'''

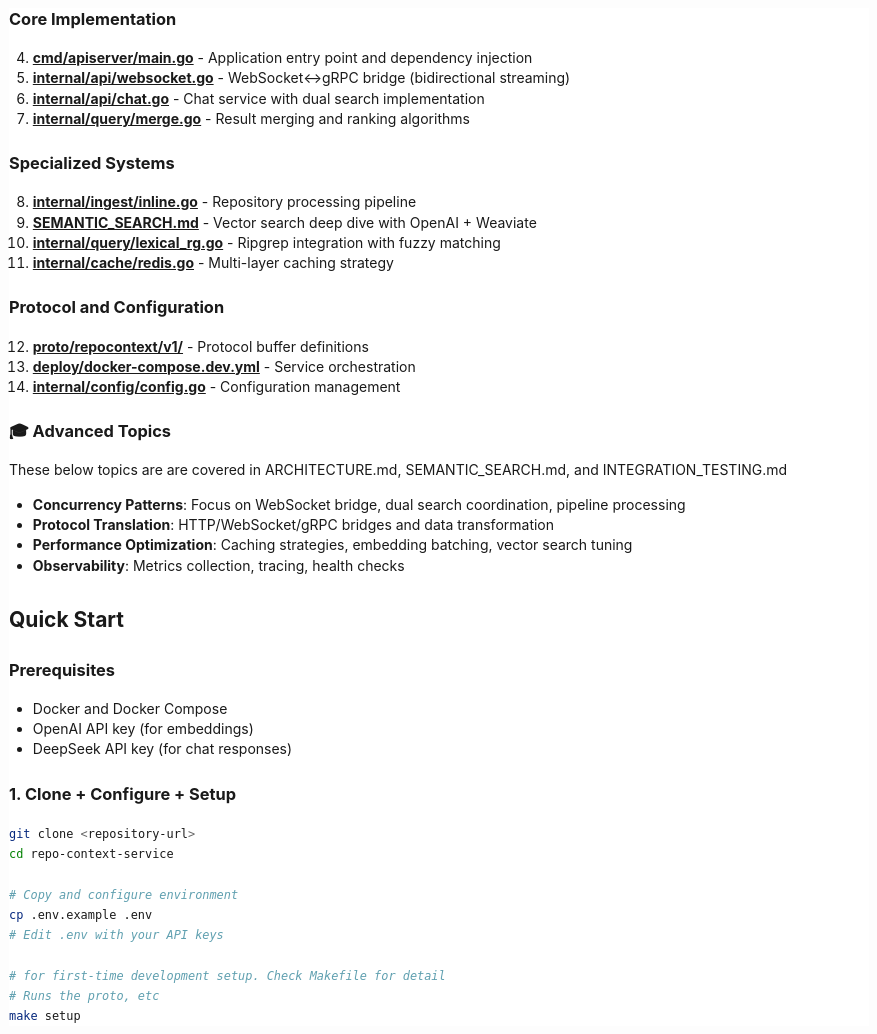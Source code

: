 ### Core Implementation
4. **[cmd/apiserver/main.go](cmd/apiserver/main.go)** - Application entry point and dependency injection
5. **[internal/api/websocket.go](internal/api/websocket.go)** - WebSocket↔gRPC bridge (bidirectional streaming)
6. **[internal/api/chat.go](internal/api/chat.go)** - Chat service with dual search implementation
7. **[internal/query/merge.go](internal/query/merge.go)** - Result merging and ranking algorithms

### Specialized Systems
8. **[internal/ingest/inline.go](internal/ingest/inline.go)** - Repository processing pipeline
9. **[SEMANTIC_SEARCH.md](SEMANTIC_SEARCH.md)** - Vector search deep dive with OpenAI + Weaviate
10. **[internal/query/lexical_rg.go](internal/query/lexical_rg.go)** - Ripgrep integration with fuzzy matching
11. **[internal/cache/redis.go](internal/cache/redis.go)** - Multi-layer caching strategy

### Protocol and Configuration
12. **[proto/repocontext/v1/](proto/repocontext/v1/)** - Protocol buffer definitions
13. **[deploy/docker-compose.dev.yml](deploy/docker-compose.dev.yml)** - Service orchestration
14. **[internal/config/config.go](internal/config/config.go)** - Configuration management

### 🎓 Advanced Topics
These below topics are are covered in ARCHITECTURE.md, SEMANTIC_SEARCH.md, and INTEGRATION_TESTING.md
- **Concurrency Patterns**: Focus on WebSocket bridge, dual search coordination, pipeline processing
- **Protocol Translation**: HTTP/WebSocket/gRPC bridges and data transformation
- **Performance Optimization**: Caching strategies, embedding batching, vector search tuning
- **Observability**: Metrics collection, tracing, health checks



## Quick Start

### Prerequisites

- Docker and Docker Compose
- OpenAI API key (for embeddings)
- DeepSeek API key (for chat responses)

### 1. Clone + Configure + Setup

```bash
git clone <repository-url>
cd repo-context-service

# Copy and configure environment
cp .env.example .env
# Edit .env with your API keys

# for first-time development setup. Check Makefile for detail
# Runs the proto, etc
make setup
```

'''

Each entry should be transcribed exactly as given, with pictures omitted.

Response →
Source code

: ### Core Implementation
4. **[cmd/apiserver/main.go](cmd/apiserver/main.go)** - Application entry point and dependency injection
5. **[internal/api/websocket.go](internal/api/websocket.go)** - WebSocket↔gRPC bridge (bidirectional streaming)
6. **[internal/api/chat.go](internal/api/chat.go)** - Chat service with dual search implementation
7. **[internal/query/merge.go](internal/query/merge.go)** - Result merging and ranking algorithms

### Specialized Systems
8. **[internal/ingest/inline.go](internal/ingest/inline.go)** - Repository processing pipeline
9. **[SEMANTIC_SEARCH.md](SEMANTIC_SEARCH.md)** - Vector search deep dive with OpenAI + Weaviate
10. **[internal/query/lexical_rg.go](internal/query/lexical_rg.go)** - Ripgrep integration with fuzzy matching
11. **[internal/cache/redis.go](internal/cache/redis.go)** - Multi-layer caching strategy

### Protocol and Configuration
12. **[proto/repocontext/v1/](proto/repocontext/v1/)** - Protocol buffer definitions
13. **[deploy/docker-compose.dev.yml](deploy/docker-compose.dev.yml)** - Service orchestration
14. **[internal/config/config.go](internal/config/config.go)** - Configuration management

### 🎓 Advanced Topics
These below topics are are covered in ARCHITECTURE.md, SEMANTIC_SEARCH.md, and INTEGRATION_TESTING.md
- **Concurrency Patterns**: Focus on WebSocket bridge, dual search coordination, pipeline processing
- **Protocol Translation**: HTTP/WebSocket/gRPC bridges and data transformation
- **Performance Optimization**: Caching strategies, embedding batching, vector search tuning
- **Observability**: Metrics collection, tracing, health checks



## Quick Start

### Prerequisites

- Docker and Docker Compose
- OpenAI API key (for embeddings)
- DeepSeek API key (for chat responses)

### 1. Clone + Configure + Setup

```bash
git clone <repository-url>
cd repo-context-service

# Copy and configure environment
cp .env.example .env
# Edit .env with your API keys

# for first-time development setup. Check Makefile for detail
# Runs the proto, etc
make setup
```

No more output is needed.